In marketing Warner Brothers’s 2005 adaptation of Alan Moore’s dystopian “V For Vendetta,” the film’s stars were emphatic that the film could be read as a criticism of totalitarian regimes in Iran and North Korea, rather than the Bush administration. The Guy Fawkes mask popularized by the film has been ubiquitous at sites of citizen unrest, famously providing the face for the hacker activist group Anonymous at the same time as sales of the mask line the coffers of Time Warner.
More recently, the success of the “Hunger Games” franchise has created a marketing juggernaut centered around a story about a society immiserated by inequality and authoritarian state violence. A four-film series about a violent revolution is being used to sell everything from branded clothing and jewelry to a possible Hunger Games theme park.
Still, the possibility that revolutionary imagery even in the service of capital can serve a transgressive end finds some support in the Hunger Games Subway sandwich tie-in. With a series in which starvation is such a central motif, a branded meal invites a reading as sly, subversive commentary on marketing.
Our Fears and Laws
The first “Hunger Games” film was the third-highest grossing film of 2012, after “The Avengers” and “The Dark Knight Rises.” In the 21st century, few genres of films rake in the money or can boast the kind of studio push as established superhero franchises. In the past decade, these films have acted as assuagers of collective fears and moral reassurance.

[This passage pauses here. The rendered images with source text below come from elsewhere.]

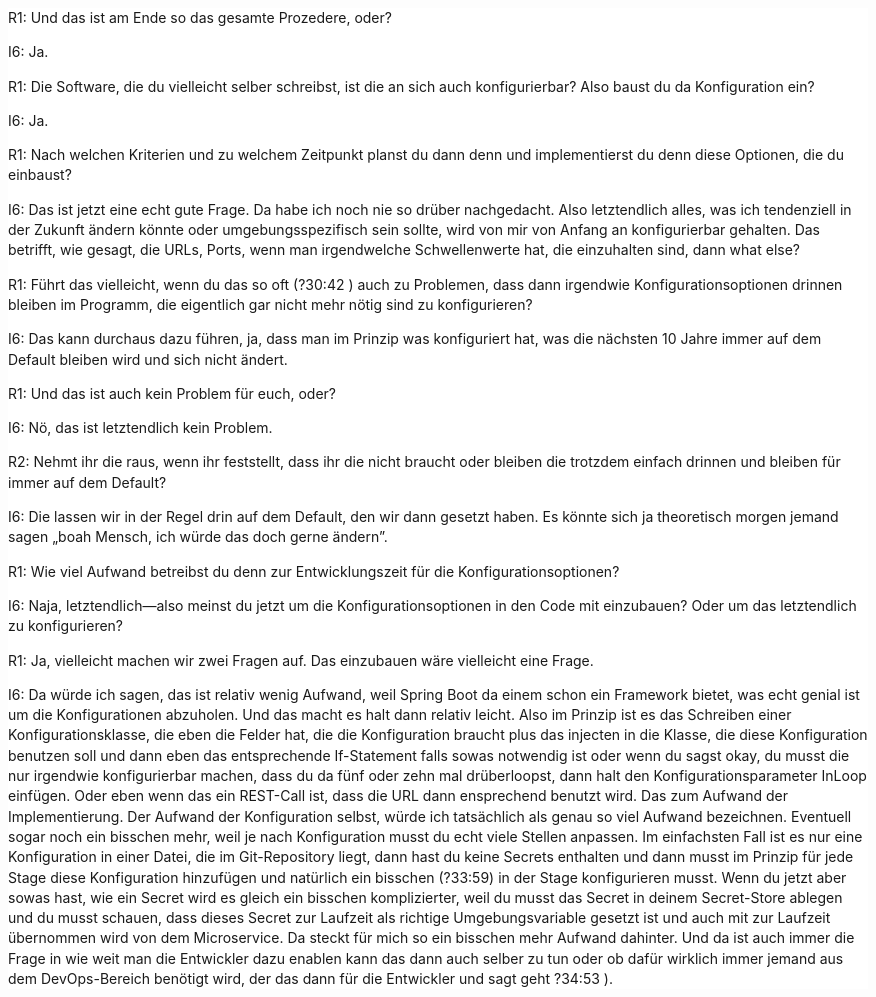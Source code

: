 R1: Und das ist am Ende so das gesamte Prozedere, oder?

I6: Ja.

R1: Die Software, die du vielleicht selber schreibst, ist die an sich auch konfigurierbar? Also baust du da Konfiguration ein?  

I6: Ja.

R1: Nach welchen Kriterien und zu welchem Zeitpunkt planst du dann denn und implementierst du denn diese Optionen, die du einbaust?

I6: Das ist jetzt eine echt gute Frage. Da habe ich noch nie so drüber nachgedacht. Also letztendlich alles, was ich tendenziell in der Zukunft ändern könnte oder umgebungsspezifisch sein sollte, wird von mir von Anfang an konfigurierbar gehalten. Das betrifft, wie gesagt, die URLs, Ports, wenn man irgendwelche Schwellenwerte hat, die einzuhalten sind, dann what else?

R1: Führt das vielleicht, wenn du das so oft (?30:42 ) auch zu Problemen, dass dann irgendwie Konfigurationsoptionen drinnen bleiben im Programm, die eigentlich gar nicht mehr nötig sind zu konfigurieren?

I6: Das kann durchaus dazu führen, ja, dass man im Prinzip was konfiguriert hat, was die nächsten 10 Jahre immer auf dem Default bleiben wird und sich nicht ändert.

R1: Und das ist auch kein Problem für euch, oder?

I6: Nö, das ist letztendlich kein Problem.

R2: Nehmt ihr die raus, wenn ihr feststellt, dass ihr die nicht braucht oder bleiben die trotzdem einfach drinnen und bleiben für immer auf dem Default?

I6: Die lassen wir in der Regel drin auf dem Default, den wir dann gesetzt haben. Es könnte sich ja theoretisch morgen jemand sagen „boah Mensch, ich würde das doch gerne ändern”.

R1: Wie viel Aufwand betreibst du denn zur Entwicklungszeit für die Konfigurationsoptionen?

I6: Naja, letztendlich—also meinst du jetzt um die Konfigurationsoptionen in den Code mit einzubauen? Oder um das letztendlich zu konfigurieren?

R1: Ja, vielleicht machen wir zwei Fragen auf. Das einzubauen wäre vielleicht eine Frage.

I6: Da würde ich sagen, das ist relativ wenig Aufwand, weil Spring Boot da einem schon ein Framework bietet, was echt genial ist um die Konfigurationen abzuholen. Und das macht es halt dann relativ leicht. Also im Prinzip ist es das Schreiben einer Konfigurationsklasse, die eben die Felder hat, die die Konfiguration braucht plus das injecten in die Klasse, die diese Konfiguration benutzen soll und dann eben das entsprechende If-Statement falls sowas notwendig ist oder wenn du sagst okay, du musst die nur irgendwie konfigurierbar machen, dass du da fünf oder zehn mal drüberloopst, dann halt den Konfigurationsparameter InLoop einfügen. Oder eben wenn das ein REST-Call ist, dass die URL dann ensprechend benutzt wird. Das zum Aufwand der Implementierung. Der Aufwand der Konfiguration selbst, würde ich tatsächlich als genau so viel Aufwand bezeichnen. Eventuell sogar noch ein bisschen mehr, weil je nach Konfiguration musst du echt viele Stellen anpassen. Im einfachsten Fall ist es nur eine Konfiguration in einer Datei, die im Git-Repository liegt, dann hast du keine Secrets enthalten und dann musst im Prinzip für jede Stage diese Konfiguration hinzufügen und natürlich ein bisschen (?33:59) in der Stage konfigurieren musst. Wenn du jetzt aber sowas hast, wie ein Secret wird es gleich ein bisschen komplizierter, weil du musst das Secret in deinem Secret-Store ablegen und du musst schauen, dass dieses Secret zur Laufzeit als richtige Umgebungsvariable gesetzt ist und auch mit zur Laufzeit übernommen wird von dem Microservice. Da steckt für mich so ein bisschen mehr Aufwand dahinter. Und da ist auch immer die Frage in wie weit man die Entwickler dazu enablen kann das dann auch selber zu tun oder ob dafür wirklich immer jemand aus dem DevOps-Bereich benötigt wird, der das dann für die Entwickler und sagt geht ?34:53 ).
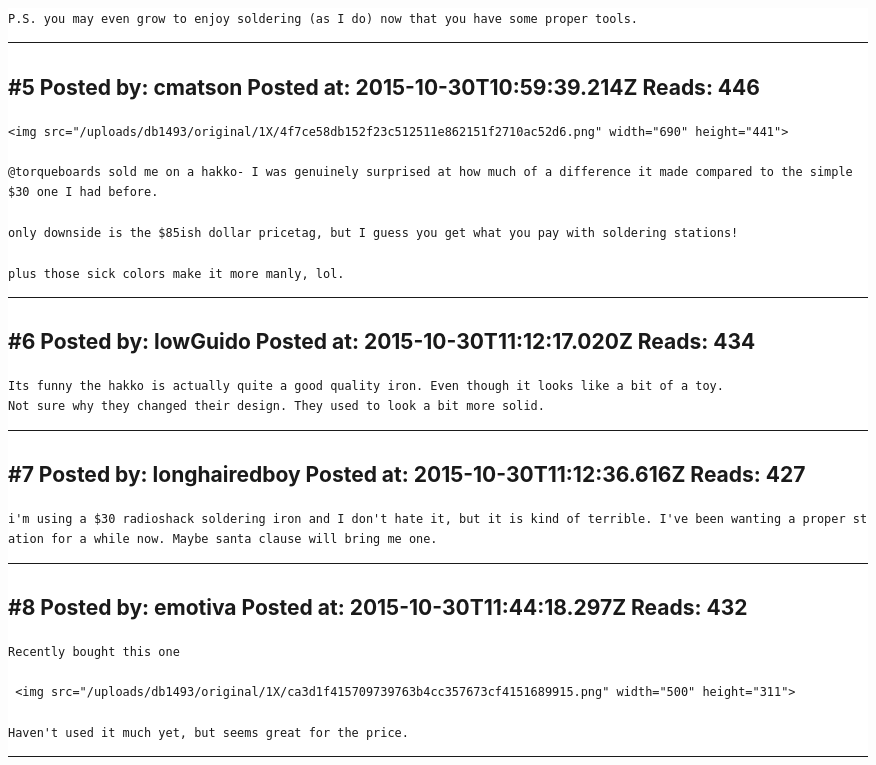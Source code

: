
 ```
P.S. you may even grow to enjoy soldering (as I do) now that you have some proper tools.
```

---
## \#5 Posted by: cmatson Posted at: 2015-10-30T10:59:39.214Z Reads: 446

```
<img src="/uploads/db1493/original/1X/4f7ce58db152f23c512511e862151f2710ac52d6.png" width="690" height="441">

@torqueboards sold me on a hakko- I was genuinely surprised at how much of a difference it made compared to the simple $30 one I had before.  

only downside is the $85ish dollar pricetag, but I guess you get what you pay with soldering stations!

plus those sick colors make it more manly, lol.
```

---
## \#6 Posted by: lowGuido Posted at: 2015-10-30T11:12:17.020Z Reads: 434

```
Its funny the hakko is actually quite a good quality iron. Even though it looks like a bit of a toy.
Not sure why they changed their design. They used to look a bit more solid.
```

---
## \#7 Posted by: longhairedboy Posted at: 2015-10-30T11:12:36.616Z Reads: 427

```
i'm using a $30 radioshack soldering iron and I don't hate it, but it is kind of terrible. I've been wanting a proper station for a while now. Maybe santa clause will bring me one.
```

---
## \#8 Posted by: emotiva Posted at: 2015-10-30T11:44:18.297Z Reads: 432

```
Recently bought this one 

 <img src="/uploads/db1493/original/1X/ca3d1f415709739763b4cc357673cf4151689915.png" width="500" height="311">

Haven't used it much yet, but seems great for the price.
```

---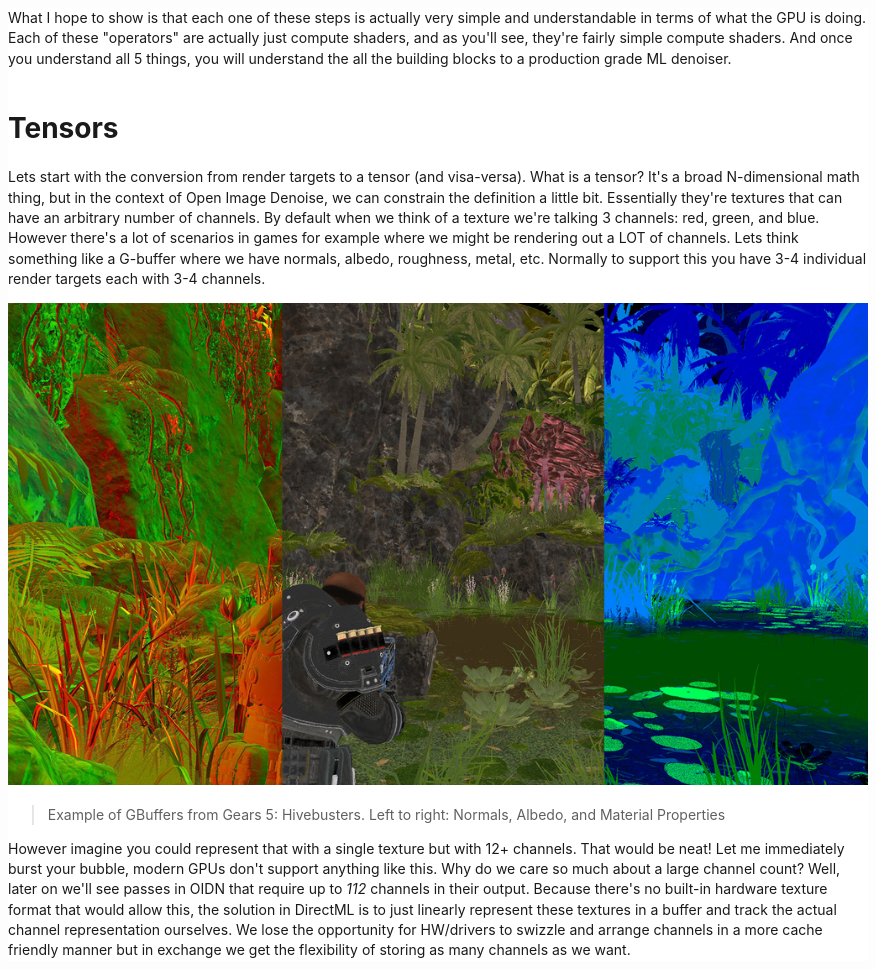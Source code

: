 What I hope to show is that each one of these steps is actually very simple and understandable in terms of what the GPU is doing. Each of these "operators" are actually just compute shaders, and as you'll see, they're fairly simple compute shaders. And once you understand all 5 things, you will understand the all the building blocks to a production grade ML denoiser.

# Tensors

Lets start with the conversion from render targets to a tensor (and visa-versa). What is a tensor? It's a broad N-dimensional math thing, but in the context of Open Image Denoise, we can constrain the definition a little bit. Essentially they're textures that can have an arbitrary number of channels. By default when we think of a texture we're talking 3 channels: red, green, and blue. However there's a lot of scenarios in games for example where we might be rendering out a LOT of channels. Lets think something like a G-buffer where we have normals, albedo, roughness, metal, etc. Normally to support this you have 3-4 individual render targets each with 3-4 channels. 

![GBuffers](/assets/ML/GBuffers.jpg)
> Example of GBuffers from Gears 5: Hivebusters. Left to right: Normals, Albedo, and Material Properties

However imagine you could represent that with a single texture but with 12+ channels. That would be neat! Let me immediately burst your bubble, modern GPUs don't support anything like this. Why do we care so much about a large channel count? Well, later on we'll see passes in OIDN that require up to *112* channels in their output. Because there's no built-in hardware texture format that would allow this, the solution in DirectML is to just linearly represent these textures in a buffer and track the actual channel representation ourselves. We lose the opportunity for HW/drivers to swizzle and arrange channels in a more cache friendly manner but in exchange we get the flexibility of storing as many channels as we want.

The messages these films impart are noteworthy, as is the ideology embedded in their generally Manichaean narratives. Whom our superheroes fight demonstrate the permissible avenues for force to be directed in the name of American justice. In “Spider-Man” and “Chronicle,” superheroes are fighting to entrench the existing power structure at the expense of their victims. Yet it was only “The Dark Knight Rises” that was singled out as expressly political.
It may speak to how pernicious a message can be when it’s communicated without explicit signifiers. It may also speak to how normalized America’s two-tiered system of justice has become.
This perversion of basic “equality under the law” has come from the top. At the beginning of his first term, president Obama summoned a rogue’s gallery of Wall Street’s worst to assure them that he was “standing between [them] and the pitchforks.” His administration has followed through on that, defending both elite criminals from the oligarch class and the deep state.
The narrative dynamics at work in “The Amazing Spider-Man” and “Chronicle” reflect this bipartisan American reality, where the law exists to protect the powerful and entrench systems of inequality. In his piece “It’s Called the Ruling Class Because It Rules” (http://powerofnarrative.blogspot.com/2007/10/its-called-ruling-class-because-it.html), Arthur Silber says:
“The law is not some Platonic Form plucked from the skies by the Pure in Heart. Laws are the particular means by which the state implements and executes its vast powers. When an increasingly authoritarian state passes a certain critical point in its development, the law is no longer the protector of individual rights and individual liberty. The law becomes the weapon of the state itself — to protect, not you, but the state from threats to its own powers. We passed that critical point some decades ago. The law is the means by which the state corrals its subjects, keeps them under control, and forbids them from acting in ways that the overlords might perceive as threatening. In brief, today, in these glorious United States, the law is not your friend.”